==== INPUT DATA
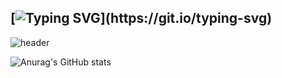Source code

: ## [![Typing SVG](https://readme-typing-svg.demolab.com?font=Fira+Code&pause=1000&color=BE76F7&center=true&width=435&lines=Hi!!+Welcome+to+Yoons+home!)](https://git.io/typing-svg)

![header](https://capsule-render.vercel.app/api?type=Rounded&color=auto&height=300&section=header&text=Please%0Agive%0Ame%0Aideas%0Afor%0Amy%0Aprofile%20design&fontSize=30)

![Anurag's GitHub stats](https://github-readme-stats.vercel.app/api?username=Yoon0221&show_icons=true&theme=radical)

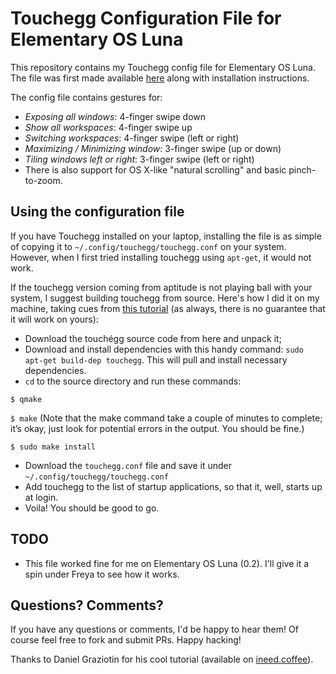 # Touchegg Configuration File for Elementary OS Luna

This repository contains my Touchegg config file for Elementary OS Luna. The file was first made available [here](http://louisduhamel.fr/multitouch-os-x-like-gestures-in-elementary-os/) along with installation instructions.

The config file contains gestures for:
  - *Exposing all windows*: 4-finger swipe down
  - *Show all workspaces*: 4-finger swipe up
  - *Switching workspaces*: 4-finger swipe (left or right)
  - *Maximizing / Minimizing window*: 3-finger swipe (up or down)
  - *Tiling windows left or right*: 3-finger swipe (left or right)
  - There is also support for OS X-like "natural scrolling" and basic pinch-to-zoom.

## Using the configuration file
If you have Touchegg installed on your laptop, installing the file is as simple of copying it to  `` ~/.config/touchegg/touchegg.conf `` on your system. However, when I first tried installing touchegg using ``apt-get``, it would not work.

If the touchegg version coming from aptitude is not playing ball with your system, I suggest building touchegg from source. Here's how I did it on my machine, taking cues from [this tutorial](http://ineed.coffee/1068/os-x-like-multitouch-gestures-for-macbook-pro-running-ubuntu-12-10/) (as always, there is no guarantee that it will work on yours):

  - Download the touchégg source code from here and unpack it;
  - Download and install dependencies with this handy command: `` sudo apt-get build-dep touchegg ``. This will pull and install necessary dependencies.
  - ``cd`` to the source directory and run these commands:

  ``$ qmake``

  ``$ make``  (Note that the make command take a couple of minutes to complete; it’s okay, just look for potential errors in the output. You should be fine.)
  
  ``$ sudo make install``
  - Download the ``touchegg.conf`` file and save it under ``~/.config/touchegg/touchegg.conf``
  - Add touchegg to the list of startup applications, so that it, well, starts up at login.
  - Voila! You should be good to go.

## TODO

- This file worked fine for me on Elementary OS Luna (0.2). I'll give it a spin under Freya to see how it works.

## Questions? Comments?

If you have any questions or comments, I'd be happy to hear them! Of course feel free to fork and submit PRs. Happy hacking!

Thanks to Daniel Graziotin for his cool tutorial (available on [ineed.coffee](http://ineed.coffee)).
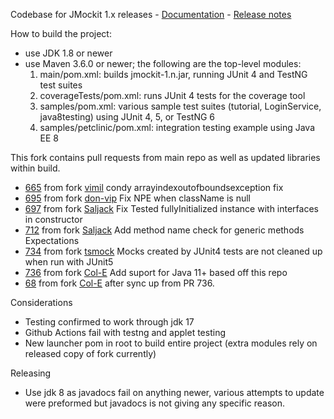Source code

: Codebase for JMockit 1.x releases - [Documentation](http://jmockit.github.io) - [Release notes](http://jmockit.github.io/changes.html)

How to build the project:
* use JDK 1.8 or newer
* use Maven 3.6.0 or newer; the following are the top-level modules:
    1. main/pom.xml: builds jmockit-1.n.jar, running JUnit 4 and TestNG test suites
    2. coverageTests/pom.xml: runs JUnit 4 tests for the coverage tool
    3. samples/pom.xml: various sample test suites (tutorial, LoginService, java8testing) using JUnit 4, 5, or TestNG 6
    4. samples/petclinic/pom.xml: integration testing example using Java EE 8

This fork contains pull requests from main repo as well as updated libraries within build.

  - [665](https://github.com/jmockit/jmockit1/pull/665) from fork [vimil](https://github.com/vimil/jmockit1) condy arrayindexoutofboundsexception fix
  - [695](https://github.com/jmockit/jmockit1/pull/695) from fork [don-vip](https://github.com/don-vip/jmockit1) Fix NPE when className is null
  - [697](https://github.com/jmockit/jmockit1/pull/697) from fork [Saljack](https://github.com/Saljack/jmockit1) Fix Tested fullyInitialized instance with interfaces in constructor
  - [712](https://github.com/jmockit/jmockit1/pull/712) from fork [Saljack](https://github.com/Saljack/jmockit1) Add method name check for generic methods Expectations
  - [734](https://github.com/jmockit/jmockit1/pull/734) from fork [tsmock](https://github.com/tsmock/jmockit1) Mocks created by JUnit4 tests are not cleaned up when run with JUnit5
  - [736](https://github.com/jmockit/jmockit1/pull/736) from fork [Col-E](https://github.com/Col-E/jmockit1) Add suport for Java 11+ based off this repo
  - [68](https://github.com/hazendaz/jmockit1/pull/68) from fork [Col-E](https://github.com/Col-E/jmockit1) after sync up from PR 736.

Considerations

  - Testing confirmed to work through jdk 17
  - Github Actions fail with testng and applet testing
  - New launcher pom in root to build entire project (extra modules rely on released copy of fork currently)

Releasing

  - Use jdk 8 as javadocs fail on anything newer, various attempts to update were preformed but javadocs is not giving any specific reason.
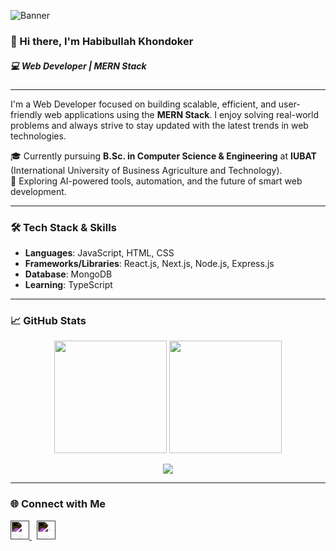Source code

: ![Banner](https://media.licdn.com/dms/image/v2/D5616AQGsFgT_Ucmpfg/profile-displaybackgroundimage-shrink_350_1400/profile-displaybackgroundimage-shrink_350_1400/0/1719846559606?e=1754524800&v=beta&t=4EaOEUyh_pdWA5FKlEyltV4e2Hra3h9f9JlH1vk-SdY)

### 👋 Hi there, I'm Habibullah Khondoker

##### 💻 Web Developer | MERN Stack

---

I'm a Web Developer focused on building scalable, efficient, and user-friendly web applications using the **MERN Stack**. I enjoy solving real-world problems and always strive to stay updated with the latest trends in web technologies.

🎓 Currently pursuing **B.Sc. in Computer Science & Engineering** at **IUBAT** (International University of Business Agriculture and Technology).  
🚀 Exploring AI-powered tools, automation, and the future of smart web development.

---

### 🛠️ Tech Stack & Skills

- **Languages**: JavaScript, HTML, CSS  
- **Frameworks/Libraries**: React.js, Next.js, Node.js, Express.js  
- **Database**: MongoDB  
- **Learning**: TypeScript  

---

### 📈 GitHub Stats

<p align="center">
  <img src="https://github-readme-stats.vercel.app/api?username=Habibullah-KH&show_icons=true&hide_border=true&theme=transparent" height="180" />
  <img src="https://github-readme-stats.vercel.app/api/top-langs/?username=Habibullah-KH&layout=compact&hide_border=true&theme=transparent" height="180" />
</p>

<p align="center">
  <img src="https://streak-stats.demolab.com/?user=Habibullah-KH&hide_border=true&theme=transparent" />
</p>

---

### 🌐 Connect with Me

<p>
  <a href="https://github.com/Habibullah-KH" target="_blank">
    <img 
      src="https://cdn.jsdelivr.net/npm/simple-icons@3.0.1/icons/github.svg" 
      alt="GitHub" 
      height="30" 
      style="filter: invert(1);"
    />
  </a>
  &nbsp;
  <a href="https://www.linkedin.com/in/habibullah-khandokar/" target="_blank">
    <img 
      src="https://cdn.jsdelivr.net/npm/simple-icons@3.0.1/icons/linkedin.svg" 
      alt="LinkedIn" 
      height="30" 
      style="filter: invert(1);"
    />
  </a>
</p>

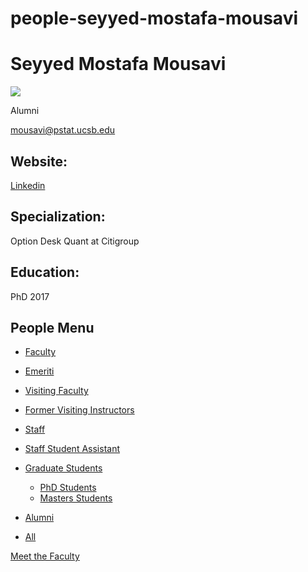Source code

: # people-seyyed-mostafa-mousavi

# Seyyed Mostafa Mousavi

![](https://www.pstat.ucsb.edu/sites/default/files/styles/people_node/public/people/photo/mousavi_0.jpg?itok=BLGnN-9q)

Alumni

[mousavi@pstat.ucsb.edu](mailto:mousavi@pstat.ucsb.edu)

## Website:

[Linkedin](https://www.linkedin.com/in/stef-mousavi-phd-324a3354/)

## Specialization:

Option Desk Quant at Citigroup

## Education:

PhD 2017

## People Menu

- [Faculty](/people/academic "Faculty")
- [Emeriti](/people/emeriti "Emeriti")
- [Visiting Faculty](/people/visiting "Visiting Faculty")
- [Former Visiting Instructors](/people/lecturer "Former Visiting Instructors")
- [Staff](/people/staff)
- [Staff Student Assistant](/people/researcher "Staff Student Assistant")
- [Graduate Students](/people/student "Graduate Students")
  
  - [PhD Students](/people/student/phd "PhD Students")
  - [Masters Students](/people/student/masters "Masters Students")
- [Alumni](/people/alumni)
- [All](/people/all)

[Meet the Faculty](/people/meet-the-faculty)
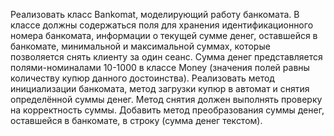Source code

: Реализовать класс Bankomat, моделирующий работу банкомата. В классе должны содержаться поля для хранения идентификационного номера банкомата, информации о текущей сумме денег, оставшейся в банкомате, минимальной и максимальной суммах, которые позволяется снять клиенту за один сеанс. Сумма денег представляется полями-номиналами 10-1000 в классе Money (значения полей равны количеству купюр данного достоинства). Реализовать метод инициализации банкомата, метод загрузки купюр в автомат и снятия определённой суммы денег. Метод снятия должен выполнять проверку на корректность суммы. Добавить метод преобразования суммы денег, оставшейся в банкомате, в строку (сумма денег текстом).
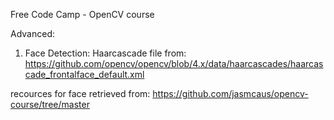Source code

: Free Code Camp - OpenCV course

Advanced:
1. Face Detection: Haarcascade file from: https://github.com/opencv/opencv/blob/4.x/data/haarcascades/haarcascade_frontalface_default.xml


recources for face retrieved from: https://github.com/jasmcaus/opencv-course/tree/master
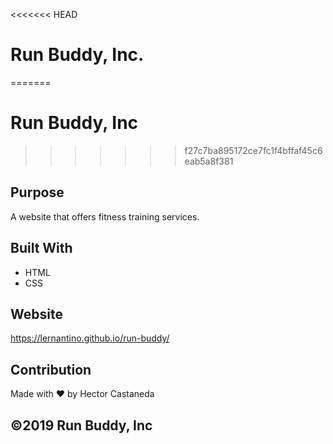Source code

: <<<<<<< HEAD
# Run Buddy, Inc.
=======
# Run Buddy, Inc
>>>>>>> f27c7ba895172ce7fc1f4bffaf45c6eab5a8f381

## Purpose 
A website that offers fitness training services.

## Built With 
* HTML 
* CSS

## Website 
https://lernantino.github.io/run-buddy/

## Contribution
Made with ❤️ by Hector Castaneda

## ©️2019 Run Buddy, Inc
========
◆ EXERCISE GOAL
Look above for the line containing "- [665](https://github.com/jmockit/jmockit1/pull/665) from" and the line containing "- [695](https://github.com/jmockit/jmockit1/pull/695) from". Transcribe both, with the lines between them, exactly.

◆ EXERCISE RESPONSE
  - [665](https://github.com/jmockit/jmockit1/pull/665) from fork [vimil](https://github.com/vimil/jmockit1) condy arrayindexoutofboundsexception fix
  - [695](https://github.com/jmockit/jmockit1/pull/695) from fork [don-vip](https://github.com/don-vip/jmockit1) Fix NPE when className is null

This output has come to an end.